The monitoring process for directional drilling of the borehole may include determining the location of the drill bit in the earth formation, determining an orientation of the drill bit in the earth formation, determining a weight-on-bit of the drilling system, determining a speed of drilling through the earth formation, determining properties of the earth formation being drilled, determining properties of a subterranean formation surrounding the drill bit, looking forward to ascertain properties of formations ahead of the drill bit, seismic analysis of the earth formation, determining properties of reservoirs etc. proximal to the drill bit, measuring pressure, temperature and/or the like in the borehole and/or surrounding the borehole and/or the like. In any process for directional drilling of a borehole, whether following a pre-planned trajectory, monitoring the drilling process and/or the drilling conditions and/or the like, it is necessary to be able to steer the drilling system.
Forces which act on the drill bit during a drilling operation include gravity, torque developed by the bit, the end load applied to the bit, and the bending moment from the drill assembly. These forces together with the type of strata being drilled and the inclination of the strata to the bore hole may create a complex interactive system of forces during the drilling process.
Known methods of directional drilling include the use of a rotary steerable system (“RSS”). In an RSS, the drill string is rotated from the surface, and downhole devices cause the drill bit to drill in the desired direction. Rotating the drill string greatly reduces the occurrences of the drill string getting hung up or stuck during drilling.
Rotary steerable drilling systems for drilling deviated boreholes into the earth may be generally classified as either “point-the-bit” systems or “push-the-bit” systems. In the point-the-bit system, the axis of rotation of the drill bit is deviated from the local axis of the bottomhole assembly (“BHA”) in the general direction of the new hole. The hole is propagated in accordance with the customary three-point geometry defined by upper and lower stabilizer touch points and the drill bit.
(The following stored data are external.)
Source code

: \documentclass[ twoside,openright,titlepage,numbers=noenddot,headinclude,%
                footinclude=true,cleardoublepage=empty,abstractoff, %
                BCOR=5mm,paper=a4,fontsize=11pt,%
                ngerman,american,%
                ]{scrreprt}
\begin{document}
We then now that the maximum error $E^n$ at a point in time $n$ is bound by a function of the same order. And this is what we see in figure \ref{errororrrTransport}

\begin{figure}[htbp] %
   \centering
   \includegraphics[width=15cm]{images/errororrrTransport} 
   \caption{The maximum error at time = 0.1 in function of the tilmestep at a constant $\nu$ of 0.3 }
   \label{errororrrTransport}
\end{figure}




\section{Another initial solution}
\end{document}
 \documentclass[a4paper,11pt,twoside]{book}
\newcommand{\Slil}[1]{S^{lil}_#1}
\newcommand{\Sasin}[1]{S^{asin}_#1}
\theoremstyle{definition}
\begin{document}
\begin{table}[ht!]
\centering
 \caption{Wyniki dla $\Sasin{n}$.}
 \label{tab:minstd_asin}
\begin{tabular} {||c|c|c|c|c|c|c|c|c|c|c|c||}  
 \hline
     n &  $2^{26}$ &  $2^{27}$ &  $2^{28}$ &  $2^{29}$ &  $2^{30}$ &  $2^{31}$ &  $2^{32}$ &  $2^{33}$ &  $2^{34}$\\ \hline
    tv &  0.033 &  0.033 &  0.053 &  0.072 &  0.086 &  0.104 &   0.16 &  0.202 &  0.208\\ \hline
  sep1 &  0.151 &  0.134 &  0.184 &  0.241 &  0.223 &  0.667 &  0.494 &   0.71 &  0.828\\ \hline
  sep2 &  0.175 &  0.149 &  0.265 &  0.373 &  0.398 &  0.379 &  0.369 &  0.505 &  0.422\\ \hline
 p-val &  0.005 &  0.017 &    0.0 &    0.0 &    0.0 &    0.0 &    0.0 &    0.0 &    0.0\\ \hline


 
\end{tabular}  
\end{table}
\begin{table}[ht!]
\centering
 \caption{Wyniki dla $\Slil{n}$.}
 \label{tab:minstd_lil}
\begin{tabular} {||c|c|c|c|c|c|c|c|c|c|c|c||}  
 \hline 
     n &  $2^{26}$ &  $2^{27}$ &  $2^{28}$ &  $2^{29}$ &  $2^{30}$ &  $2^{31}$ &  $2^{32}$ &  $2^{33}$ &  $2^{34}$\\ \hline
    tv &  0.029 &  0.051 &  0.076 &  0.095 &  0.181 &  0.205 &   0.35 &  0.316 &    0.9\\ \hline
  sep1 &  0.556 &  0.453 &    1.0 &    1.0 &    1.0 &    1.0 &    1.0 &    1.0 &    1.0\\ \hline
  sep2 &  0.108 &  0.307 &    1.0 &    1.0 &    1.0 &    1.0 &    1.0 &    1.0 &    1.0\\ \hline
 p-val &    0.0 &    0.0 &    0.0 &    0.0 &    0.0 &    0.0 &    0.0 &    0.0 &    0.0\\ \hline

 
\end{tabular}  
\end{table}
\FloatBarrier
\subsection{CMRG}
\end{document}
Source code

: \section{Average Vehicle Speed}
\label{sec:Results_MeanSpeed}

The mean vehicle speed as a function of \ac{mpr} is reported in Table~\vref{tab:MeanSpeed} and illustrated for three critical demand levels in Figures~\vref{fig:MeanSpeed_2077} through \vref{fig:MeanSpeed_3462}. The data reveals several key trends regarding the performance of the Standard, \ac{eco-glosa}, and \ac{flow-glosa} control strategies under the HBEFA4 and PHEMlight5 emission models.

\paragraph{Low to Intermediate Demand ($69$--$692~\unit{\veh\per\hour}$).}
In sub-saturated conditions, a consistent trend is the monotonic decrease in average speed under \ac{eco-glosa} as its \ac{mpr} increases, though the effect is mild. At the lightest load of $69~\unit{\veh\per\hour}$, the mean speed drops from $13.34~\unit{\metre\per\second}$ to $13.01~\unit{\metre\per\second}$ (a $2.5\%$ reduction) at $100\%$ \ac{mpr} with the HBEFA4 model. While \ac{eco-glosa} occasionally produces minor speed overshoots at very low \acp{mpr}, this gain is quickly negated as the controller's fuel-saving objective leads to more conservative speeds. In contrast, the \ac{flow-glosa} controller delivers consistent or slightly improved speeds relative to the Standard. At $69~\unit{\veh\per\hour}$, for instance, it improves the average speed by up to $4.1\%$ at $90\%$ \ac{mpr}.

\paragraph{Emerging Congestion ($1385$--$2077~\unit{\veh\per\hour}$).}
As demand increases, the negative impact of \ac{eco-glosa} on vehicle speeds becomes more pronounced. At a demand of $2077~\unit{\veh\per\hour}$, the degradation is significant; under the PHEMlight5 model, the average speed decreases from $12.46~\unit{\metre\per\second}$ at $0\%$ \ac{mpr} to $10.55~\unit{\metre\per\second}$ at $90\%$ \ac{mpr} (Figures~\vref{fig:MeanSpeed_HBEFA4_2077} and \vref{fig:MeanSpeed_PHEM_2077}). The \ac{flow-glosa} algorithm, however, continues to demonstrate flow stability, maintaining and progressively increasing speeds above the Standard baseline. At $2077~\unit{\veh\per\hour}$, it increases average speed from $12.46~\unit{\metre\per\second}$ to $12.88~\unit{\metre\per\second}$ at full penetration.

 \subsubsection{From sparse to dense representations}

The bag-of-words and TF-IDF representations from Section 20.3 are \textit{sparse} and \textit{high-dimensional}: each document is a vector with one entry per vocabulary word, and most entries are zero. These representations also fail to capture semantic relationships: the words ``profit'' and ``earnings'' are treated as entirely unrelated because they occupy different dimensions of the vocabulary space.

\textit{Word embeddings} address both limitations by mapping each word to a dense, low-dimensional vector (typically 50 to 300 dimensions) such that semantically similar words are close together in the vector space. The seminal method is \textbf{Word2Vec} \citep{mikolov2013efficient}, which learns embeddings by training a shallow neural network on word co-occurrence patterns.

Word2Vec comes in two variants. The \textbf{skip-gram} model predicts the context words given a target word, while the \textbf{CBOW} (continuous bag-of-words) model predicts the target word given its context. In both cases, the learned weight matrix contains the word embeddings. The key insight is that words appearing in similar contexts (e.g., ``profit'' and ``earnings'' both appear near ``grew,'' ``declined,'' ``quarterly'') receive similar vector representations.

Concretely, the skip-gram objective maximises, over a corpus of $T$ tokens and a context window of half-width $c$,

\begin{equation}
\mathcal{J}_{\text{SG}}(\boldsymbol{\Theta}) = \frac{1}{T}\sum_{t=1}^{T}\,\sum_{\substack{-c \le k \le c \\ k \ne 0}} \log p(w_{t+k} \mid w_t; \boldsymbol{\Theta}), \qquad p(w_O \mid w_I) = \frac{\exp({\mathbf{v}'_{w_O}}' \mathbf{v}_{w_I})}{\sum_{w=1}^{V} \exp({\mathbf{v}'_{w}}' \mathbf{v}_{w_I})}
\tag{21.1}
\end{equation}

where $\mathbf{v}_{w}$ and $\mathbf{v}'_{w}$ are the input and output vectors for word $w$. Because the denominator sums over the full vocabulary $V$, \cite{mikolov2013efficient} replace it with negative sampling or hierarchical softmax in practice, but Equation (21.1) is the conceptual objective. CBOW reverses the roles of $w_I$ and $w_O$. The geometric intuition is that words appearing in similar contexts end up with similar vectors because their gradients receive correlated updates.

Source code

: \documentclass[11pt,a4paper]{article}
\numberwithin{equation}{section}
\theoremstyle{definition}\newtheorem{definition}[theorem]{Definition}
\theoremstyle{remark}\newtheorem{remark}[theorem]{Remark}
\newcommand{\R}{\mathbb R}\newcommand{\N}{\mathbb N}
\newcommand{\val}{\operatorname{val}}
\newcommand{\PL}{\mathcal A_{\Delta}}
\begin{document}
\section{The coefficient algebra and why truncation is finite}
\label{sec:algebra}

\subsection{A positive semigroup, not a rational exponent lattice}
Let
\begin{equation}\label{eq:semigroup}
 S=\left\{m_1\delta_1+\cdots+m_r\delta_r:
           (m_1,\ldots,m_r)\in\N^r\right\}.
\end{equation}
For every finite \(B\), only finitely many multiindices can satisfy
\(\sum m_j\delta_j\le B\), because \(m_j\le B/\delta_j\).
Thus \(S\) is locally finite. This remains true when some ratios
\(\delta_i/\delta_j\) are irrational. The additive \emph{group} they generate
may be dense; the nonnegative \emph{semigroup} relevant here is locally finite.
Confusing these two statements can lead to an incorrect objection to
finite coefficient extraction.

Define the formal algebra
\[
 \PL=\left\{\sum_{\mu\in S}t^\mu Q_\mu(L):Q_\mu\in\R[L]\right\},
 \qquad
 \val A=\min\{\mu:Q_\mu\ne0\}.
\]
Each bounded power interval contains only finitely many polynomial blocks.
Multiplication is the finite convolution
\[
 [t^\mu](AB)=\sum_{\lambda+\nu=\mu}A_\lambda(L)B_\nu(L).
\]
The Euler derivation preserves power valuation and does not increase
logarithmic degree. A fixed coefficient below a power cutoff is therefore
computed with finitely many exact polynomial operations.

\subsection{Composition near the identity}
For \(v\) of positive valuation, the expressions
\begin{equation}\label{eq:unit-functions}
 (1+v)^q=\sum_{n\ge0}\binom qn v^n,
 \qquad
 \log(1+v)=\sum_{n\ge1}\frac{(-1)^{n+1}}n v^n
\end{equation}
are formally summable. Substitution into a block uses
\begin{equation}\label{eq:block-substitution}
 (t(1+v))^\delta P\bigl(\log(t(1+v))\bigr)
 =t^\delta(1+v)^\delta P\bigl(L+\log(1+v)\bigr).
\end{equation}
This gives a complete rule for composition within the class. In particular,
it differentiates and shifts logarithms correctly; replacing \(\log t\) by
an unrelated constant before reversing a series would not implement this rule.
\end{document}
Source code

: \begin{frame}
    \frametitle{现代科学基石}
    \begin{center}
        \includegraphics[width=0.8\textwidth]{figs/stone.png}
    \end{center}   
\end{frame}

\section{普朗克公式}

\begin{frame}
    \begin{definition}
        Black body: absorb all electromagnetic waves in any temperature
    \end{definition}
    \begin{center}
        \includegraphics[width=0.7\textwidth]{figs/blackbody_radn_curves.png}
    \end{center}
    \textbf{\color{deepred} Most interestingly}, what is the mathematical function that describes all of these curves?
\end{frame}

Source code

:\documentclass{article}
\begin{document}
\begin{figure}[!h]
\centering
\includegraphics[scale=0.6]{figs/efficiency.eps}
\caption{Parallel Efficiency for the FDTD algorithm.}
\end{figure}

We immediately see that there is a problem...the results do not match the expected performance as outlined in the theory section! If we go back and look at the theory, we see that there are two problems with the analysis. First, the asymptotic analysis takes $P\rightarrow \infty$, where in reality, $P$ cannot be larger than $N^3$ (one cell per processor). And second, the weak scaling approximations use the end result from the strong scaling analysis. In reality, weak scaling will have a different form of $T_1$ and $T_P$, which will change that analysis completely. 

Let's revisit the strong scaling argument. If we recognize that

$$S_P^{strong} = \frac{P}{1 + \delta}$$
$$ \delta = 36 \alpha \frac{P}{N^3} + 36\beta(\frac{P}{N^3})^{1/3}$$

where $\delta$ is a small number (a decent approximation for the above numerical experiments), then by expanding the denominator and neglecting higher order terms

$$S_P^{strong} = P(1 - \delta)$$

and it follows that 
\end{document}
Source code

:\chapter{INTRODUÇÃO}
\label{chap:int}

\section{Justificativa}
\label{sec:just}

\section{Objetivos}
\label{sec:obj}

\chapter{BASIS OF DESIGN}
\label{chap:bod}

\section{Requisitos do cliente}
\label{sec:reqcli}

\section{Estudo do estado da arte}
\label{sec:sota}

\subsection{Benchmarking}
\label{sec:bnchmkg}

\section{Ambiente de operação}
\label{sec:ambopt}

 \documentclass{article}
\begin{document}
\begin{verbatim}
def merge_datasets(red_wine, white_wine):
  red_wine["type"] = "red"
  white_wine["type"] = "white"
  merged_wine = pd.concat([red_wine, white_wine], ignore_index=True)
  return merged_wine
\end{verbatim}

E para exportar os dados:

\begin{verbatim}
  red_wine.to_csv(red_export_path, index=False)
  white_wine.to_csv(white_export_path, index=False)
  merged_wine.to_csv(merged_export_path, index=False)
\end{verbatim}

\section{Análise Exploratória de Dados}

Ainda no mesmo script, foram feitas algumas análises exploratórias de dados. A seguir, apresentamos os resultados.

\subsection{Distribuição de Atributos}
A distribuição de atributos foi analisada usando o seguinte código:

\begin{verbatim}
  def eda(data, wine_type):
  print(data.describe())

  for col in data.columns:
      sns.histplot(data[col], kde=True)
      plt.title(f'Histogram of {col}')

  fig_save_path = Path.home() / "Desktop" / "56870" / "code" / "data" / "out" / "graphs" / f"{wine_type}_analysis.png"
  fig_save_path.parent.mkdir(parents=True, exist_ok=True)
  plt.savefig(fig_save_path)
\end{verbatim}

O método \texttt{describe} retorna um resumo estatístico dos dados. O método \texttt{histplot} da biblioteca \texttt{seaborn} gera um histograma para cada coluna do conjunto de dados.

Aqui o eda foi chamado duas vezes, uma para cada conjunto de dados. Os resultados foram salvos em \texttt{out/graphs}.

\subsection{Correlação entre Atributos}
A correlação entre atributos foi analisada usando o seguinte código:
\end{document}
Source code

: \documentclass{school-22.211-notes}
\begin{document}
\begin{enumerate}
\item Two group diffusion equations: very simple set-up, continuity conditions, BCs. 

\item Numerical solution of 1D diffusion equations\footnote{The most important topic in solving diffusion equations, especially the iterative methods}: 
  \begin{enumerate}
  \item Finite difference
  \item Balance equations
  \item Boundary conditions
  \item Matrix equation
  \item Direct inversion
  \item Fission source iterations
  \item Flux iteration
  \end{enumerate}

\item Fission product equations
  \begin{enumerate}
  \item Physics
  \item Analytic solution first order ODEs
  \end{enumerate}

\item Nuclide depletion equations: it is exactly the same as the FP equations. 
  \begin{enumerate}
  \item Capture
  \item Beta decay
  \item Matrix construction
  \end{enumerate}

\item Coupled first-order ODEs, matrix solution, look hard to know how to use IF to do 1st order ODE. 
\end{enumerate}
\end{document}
The angle of deviation of the drill bit axis coupled with a finite distance between the drill bit and lower stabilizer results in the non-collinear condition required for a curve to be generated. There are many ways in which this may be achieved including a fixed bend at a point in the BHA close to the lower stabilizer or a flexure of the drill bit drive shaft distributed between the upper and lower stabilizer. In its idealized form, the drill bit is not required to cut sideways because the bit axis is continually rotated in the direction of the curved hole. Examples of point-the-bit type rotary steerable systems, and how they operate are described in U.S. Patent Application Publication Nos. 2002/0011359; 2001/0052428 and U.S. Pat. Nos. 6,394,193; 6,364,034; 6,244,361; 6,158,529; 6,092,610; and 5,113,953, all of which are hereby incorporated by reference, for all purposes, as if fully set forth herein.
In a push-the-bit rotary steerable, the requisite non-collinear condition is achieved by causing either or both of the upper or lower stabilizers or another mechanism to apply an eccentric force or displacement in a direction that is preferentially orientated with respect to the direction of hole propagation. Again, there are many ways in which this may be achieved, including non-rotating (with respect to the hole) eccentric stabilizers (displacement based approaches) and eccentric actuators that apply force to the drill bit in the desired steering direction. Again, steering is achieved by creating non co-linearity between the drill bit and at least two other touch points. In its idealized form the drill bit is required to cut side ways in order to generate a curved hole. Examples of push-the-bit type rotary steerable systems, and how they operate are described in U.S. Pat. Nos. 5,265,682; 5,553,678; 5,803,185; 6,089,332; 5,695,015; 5,685,379; 5,706,905; 5,553,679; 5,673,763; 5,520,255; 5,603,385; 5,582,259; 5,778,992; 5,971,085, all of which are hereby incorporated by reference, for all purposes, as if fully set forth herein.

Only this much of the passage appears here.